However he does not know where it is and how to get there.

'Person A' asks 'Person B' and is told the directions. 'Person A' directs himself to the destination by following the path as it was proclaimed.

Then 'Person A' gets an idea to deviate from the Path and subjectively speaking if his goal is to get to the 'Place' asap, if he was to deviate from the Path, it would absolutely compromise his objective and bring about regret and remorse for wrong-doing.
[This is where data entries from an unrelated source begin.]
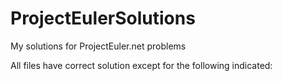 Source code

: # ProjectEulerSolutions
My solutions for ProjectEuler.net problems

All files have correct solution except for the following indicated:

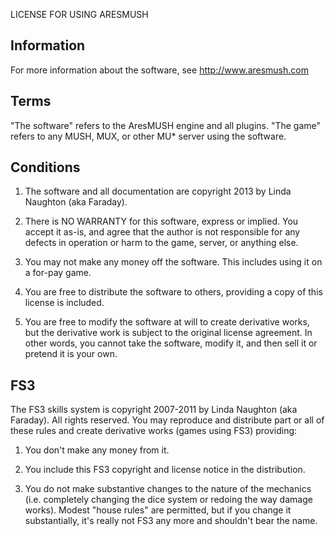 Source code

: LICENSE FOR USING ARESMUSH

Information
----
For more information about the software, see http://www.aresmush.com

Terms
----
"The software" refers to the AresMUSH engine and all plugins.
"The game" refers to any MUSH, MUX, or other MU* server using the software.

Conditions
----

1) The software and all documentation are copyright 2013 by Linda Naughton (aka Faraday).

2) There is NO WARRANTY for this software, express or implied.  You accept it as-is, and agree that the author is not responsible for any defects in operation or harm to the game, server, or anything else.

3) You may not make any money off the software.  This includes using it on a for-pay game.

4) You are free to distribute the software to others, providing a copy of this license is included.

5) You are free to modify the software at will to create derivative works, but the derivative work is subject to the original license agreement.  In other words, you cannot take the software, modify it, and then sell it or pretend it is your own.

FS3
----
The FS3 skills system is copyright 2007-2011 by Linda Naughton (aka Faraday). All rights reserved. You may reproduce and distribute part or all of these rules and create derivative works (games using FS3) providing:

1) You don't make any money from it.

2) You include this FS3 copyright and license notice in the distribution.

3) You do not make substantive changes to the nature of the mechanics (i.e. completely changing the dice system or redoing the way damage works).  Modest "house rules" are permitted, but if you change it substantially, it's really not FS3 any more and shouldn't bear the name. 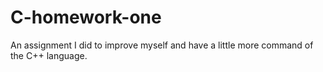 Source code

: # C-homework-one
An assignment I did to improve myself and have a little more command of the C++ language.
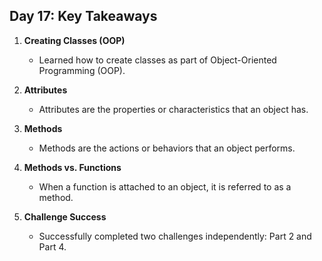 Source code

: ## Day 17: Key Takeaways

1. **Creating Classes (OOP)**  
   - Learned how to create classes as part of Object-Oriented Programming (OOP).

2. **Attributes**  
   - Attributes are the properties or characteristics that an object has.

3. **Methods**  
   - Methods are the actions or behaviors that an object performs.

4. **Methods vs. Functions**  
   - When a function is attached to an object, it is referred to as a method.

5. **Challenge Success**  
   - Successfully completed two challenges independently: Part 2 and Part 4. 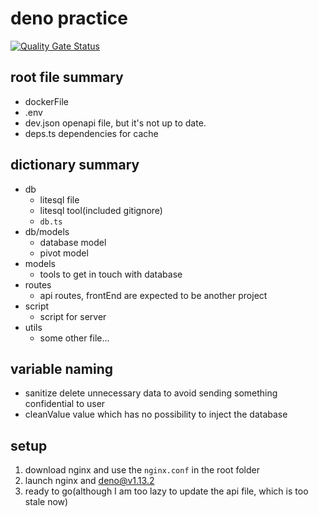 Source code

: # deno practice
[![Quality Gate Status](https://sonarcloud.io/api/project_badges/measure?project=Eason0729_nsd&metric=alert_status)](https://sonarcloud.io/summary/new_code?id=Eason0729_nsd)

## root file summary

- dockerFile
- .env
- dev.json
  openapi file, but it's not up to date.
- deps.ts
  dependencies for cache

## dictionary summary

- db
  - litesql file
  - litesql tool(included gitignore)
  - `db.ts`
- db/models
  - database model
  - pivot model
- models
  - tools to get in touch with database
- routes
  - api routes,
    frontEnd are expected to be another project
- script
  - script for server
- utils
  - some other file...

## variable naming

- sanitize
  delete unnecessary data to avoid sending something confidential to user
- cleanValue
  value which has no possibility to inject the database

## setup

1. download nginx and use the ``nginx.conf`` in the root folder
2. launch nginx and deno@v1.13.2
3. ready to go(although I am too lazy to update the api file, which is too stale now) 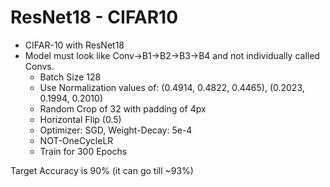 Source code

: ResNet18 - CIFAR10
===================

* CIFAR-10 with ResNet18
* Model must look like Conv->B1->B2->B3->B4 and not individually called Convs. 
  *  Batch Size 128
  *  Use Normalization values of: (0.4914, 0.4822, 0.4465), (0.2023, 0.1994, 0.2010)
  *  Random Crop of 32 with padding of 4px
  *  Horizontal Flip (0.5)
  *  Optimizer: SGD, Weight-Decay: 5e-4
  *  NOT-OneCycleLR
  *  Train for 300 Epochs

Target Accuracy is 90% (it can go till ~93%)
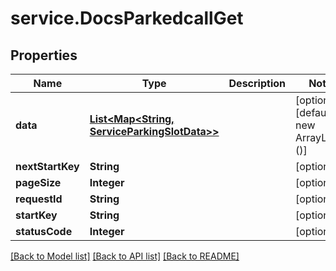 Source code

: # service.DocsParkedcallGet

## Properties
Name | Type | Description | Notes
------------ | ------------- | ------------- | -------------
**data** | [**List&lt;Map&lt;String, ServiceParkingSlotData&gt;&gt;**](Map.md) |  | [optional] [default to new ArrayList<>()]
**nextStartKey** | **String** |  | [optional] 
**pageSize** | **Integer** |  | [optional] 
**requestId** | **String** |  | [optional] 
**startKey** | **String** |  | [optional] 
**statusCode** | **Integer** |  | [optional] 

[[Back to Model list]](../README.md#documentation-for-models) [[Back to API list]](../README.md#documentation-for-api-endpoints) [[Back to README]](../README.md)


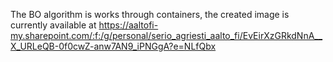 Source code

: The BO algorithm is works through containers, the created image is currently available at https://aaltofi-my.sharepoint.com/:f:/g/personal/serio_agriesti_aalto_fi/EvEirXzGRkdNnA__X_URLeQB-0f0cwZ-anw7AN9_iPNGgA?e=NLfQbx
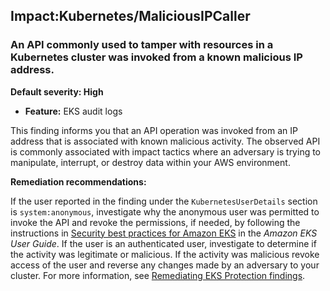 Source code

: Impact:Kubernetes/MaliciousIPCaller
-----------------------------------

### An API commonly used to tamper with resources in a Kubernetes cluster was invoked from a known malicious IP address.

**Default severity: High**

* **Feature:** EKS audit logs

This finding informs you that an API operation was invoked from an IP address that is associated with known malicious activity. The observed API is commonly associated with impact tactics where an adversary is trying to manipulate, interrupt, or destroy data within your AWS environment.

**Remediation recommendations:**

If the user reported in the finding under the `KubernetesUserDetails` section is `system:anonymous`, investigate why the anonymous user was permitted to invoke the API and revoke the permissions, if needed, by following the instructions in [Security best practices for Amazon EKS](https://docs.aws.amazon.com/eks/latest/userguide/security-best-practices.html) in the *Amazon EKS User Guide*. If the user is an authenticated user, investigate to determine if the activity was legitimate or malicious. If the activity was malicious revoke access of the user and reverse any changes made by an adversary to your cluster. For more information, see [Remediating EKS Protection findings](./guardduty-remediate-kubernetes.html). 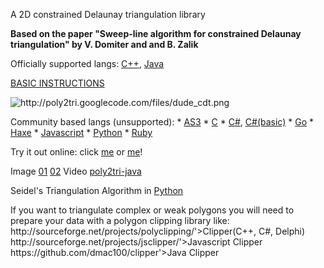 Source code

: <div class="maia-col-6">
                <p class="maia-meta ng-binding">A 2D constrained Delaunay triangulation library</p>
                <markdown-widget text="projectCtrl.project.description" class="markdown"><p><strong>Based on the paper "Sweep-line algorithm for constrained Delaunay triangulation" by
V. Domiter and and B. Zalik</strong></p>

<p>Officially supported langs: <a href="https://github.com/zzzzrrr/poly2tri">C++</a>, <a href="http://code.google.com/p/poly2tri/source/checkout?repo=java">Java</a></p>

<p><a href="http://code.google.com/p/poly2tri/wiki/README?ts=1328629791&amp;updated=README">BASIC INSTRUCTIONS</a></p>

<p><img src="http://poly2tri.googlecode.com/files/dude_cdt.png" alt="http://poly2tri.googlecode.com/files/dude_cdt.png" title=""></p>

<p>Community based langs (unsupported):
  * <a href="https://github.com/zzzzrrr/poly2tri.as3">AS3</a>
  * <a href="http://code.google.com/p/poly2tri-c">C</a>
  * <a href="https://github.com/zzzzrrr/poly2tri.cs">C#</a>, <a href="https://github.com/MaulingMonkey/poly2tri-cs">C#(basic)</a>
  * <a href="https://github.com/zzzzrrr/poly2tri.golang">Go</a>
  * <a href="https://github.com/nerik/poly2trihx">Haxe</a>
  * <a href="https://github.com/r3mi/poly2tri.js">Javascript</a>
  * <a href="https://github.com/zzzzrrr/poly2tri.python">Python</a>
  * <a href="https://github.com/mieko/rbpoly2tri">Ruby</a></p>

<p>Try it out online: click <a href="http://r3mi.github.io/poly2tri.js/">me</a> or <a href="http://nerik.github.io/poly2trihx/">me</a>!</p>

<p>Image
<a href="http://java.poly2tri.googlecode.com/hg/resources/screenshots/quad_screen_01.png">01</a>
<a href="http://java.poly2tri.googlecode.com/hg/resources/screenshots/quad_screen_02.png">02</a>
Video
<a href="http://www.youtube.com/watch?v=Bt1TYzzr2Rg">poly2tri-java</a></p>

<p>Seidel's Triangulation Algorithm in <a href="http://code.google.com/p/poly2tri/source/browse/python/seidel.py?repo=archive&amp;r=5ad6efedc1c120ea194bbce2a0d4ed849e6e6903">Python</a></p>

<p>If you want to triangulate complex or weak polygons you will need to prepare your data
with a polygon clipping library like:<br>
http://sourceforge.net/projects/polyclipping/'&gt;Clipper(C++, C#, Delphi)<br>
http://sourceforge.net/projects/jsclipper/'&gt;Javascript Clipper<br>
https://github.com/dmac100/clipper'&gt;Java Clipper</p></markdown-widget>
              </div>
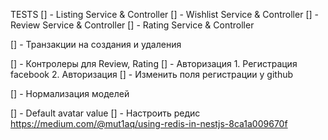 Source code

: TESTS
[] - Listing Service & Controller
[] - Wishlist Service & Controller
[] - Review Service & Controller
[] - Rating Service & Controller

[] - Транзакции на создания и удаления

[] - Контролеры для Review, Rating
[] - Авторизация 1. Регистрация facebook 2. Авторизация
[] - Изменить поля регистрации у github

[] - Нормализация моделей

[] - Default avatar value
[] - Настроить редис https://medium.com/@mut1aq/using-redis-in-nestjs-8ca1a009670f

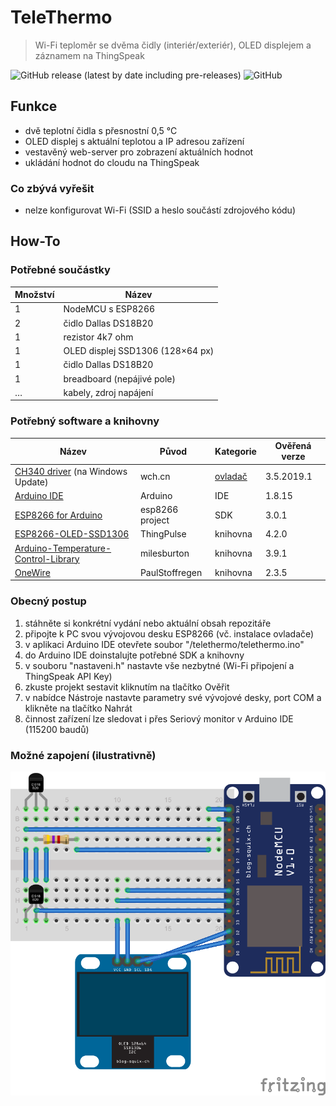 # TeleThermo

> Wi-Fi teploměr se dvěma čidly (interiér/exteriér), OLED displejem a záznamem na ThingSpeak

![GitHub release (latest by date including pre-releases)](https://img.shields.io/github/v/release/ma-ta/telethermo?include_prereleases)
![GitHub](https://img.shields.io/github/license/ma-ta/telethermo)

## Funkce
- dvě teplotní čidla s přesnostní 0,5 °C
- OLED displej s aktuální teplotou a IP adresou zařízení
- vestavěný web-server pro zobrazení aktuálních hodnot
- ukládání hodnot do cloudu na ThingSpeak

### Co zbývá vyřešit
- nelze konfigurovat Wi-Fi (SSID a heslo součástí zdrojového kódu)

## How-To

### Potřebné součástky
Množství | Název
-------- | -----
1 | NodeMCU s ESP8266
2 | čidlo Dallas DS18B20
1 | rezistor 4k7 ohm
1 | OLED displej SSD1306 (128×64 px)
1 | čidlo Dallas DS18B20
1 | breadboard (nepájivé pole)
… | kabely, zdroj napájení

### Potřebný software a knihovny
Název | Původ | Kategorie | Ověřená verze
----- | ----- | --------- | -------------
[CH340 driver](http://www.wch-ic.com/products/CH340.html) (na Windows Update) | wch.cn | [ovladač](http://www.wch-ic.com/downloads/CH341SER_ZIP.html) | 3.5.2019.1
[Arduino IDE](//www.arduino.cc/en/software) | Arduino | IDE | 1.8.15
[ESP8266 for Arduino](//github.com/esp8266/Arduino) | esp8266 project | SDK | 3.0.1
[ESP8266-OLED-SSD1306](//github.com/ThingPulse/esp8266-oled-ssd1306) | ThingPulse | knihovna | 4.2.0
[Arduino-Temperature-Control-Library](//github.com/milesburton/Arduino-Temperature-Control-Library) | milesburton | knihovna | 3.9.1
[OneWire](//github.com/PaulStoffregen/OneWire) | PaulStoffregen | knihovna | 2.3.5

### Obecný postup
1. stáhněte si konkrétní vydání nebo aktuální obsah repozitáře
2. připojte k PC svou vývojovou desku ESP8266 (vč. instalace ovladače)
3. v aplikaci Arduino IDE otevřete soubor "/telethermo/telethermo.ino"
4. do Arduino IDE doinstalujte potřebné SDK a knihovny
5. v souboru "nastaveni.h" nastavte vše nezbytné (Wi-Fi připojení a ThingSpeak API Key)
6. zkuste projekt sestavit kliknutím na tlačítko Ověřit
7. v nabídce Nástroje nastavte parametry své vývojové desky, port COM a klikněte na tlačítko Nahrát
8. činnost zařízení lze sledovat i přes Seriový monitor v Arduino IDE (115200 baudů)

### Možné zapojení (ilustrativně)

![schema](/schema_zapojeni.png)
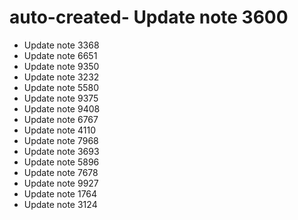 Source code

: # auto-created- Update note 3600
- Update note 3368
- Update note 6651
- Update note 9350
- Update note 3232
- Update note 5580
- Update note 9375
- Update note 9408
- Update note 6767
- Update note 4110
- Update note 7968
- Update note 3693
- Update note 5896
- Update note 7678
- Update note 9927
- Update note 1764
- Update note 3124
It is wrong here because it is against the objective, if achieving the objective is desired then it is discerned as good, failure is discerned as bad, therefore what leads to failure is bad and what is bad is a cause for remorse and regret.

“Sir, what is the purpose and benefit of skillful ethics?” “Ānanda, having no regrets is the purpose and benefit of skillful ethics.”

“But what’s the purpose and benefit of having no regrets?”

“Joy is the purpose and benefit of having no regrets.”

“But what’s the purpose and benefit of joy?”

“Rapture …”

“But what’s the purpose and benefit of rapture?”

“Tranquility …”

“But what’s the purpose and benefit of tranquility?”

“Bliss …”

“But what’s the purpose and benefit of bliss?”

“Immersion …”

“But what’s the purpose and benefit of immersion?”

“Truly knowing and seeing …”

“But what’s the purpose and benefit of truly knowing and seeing?”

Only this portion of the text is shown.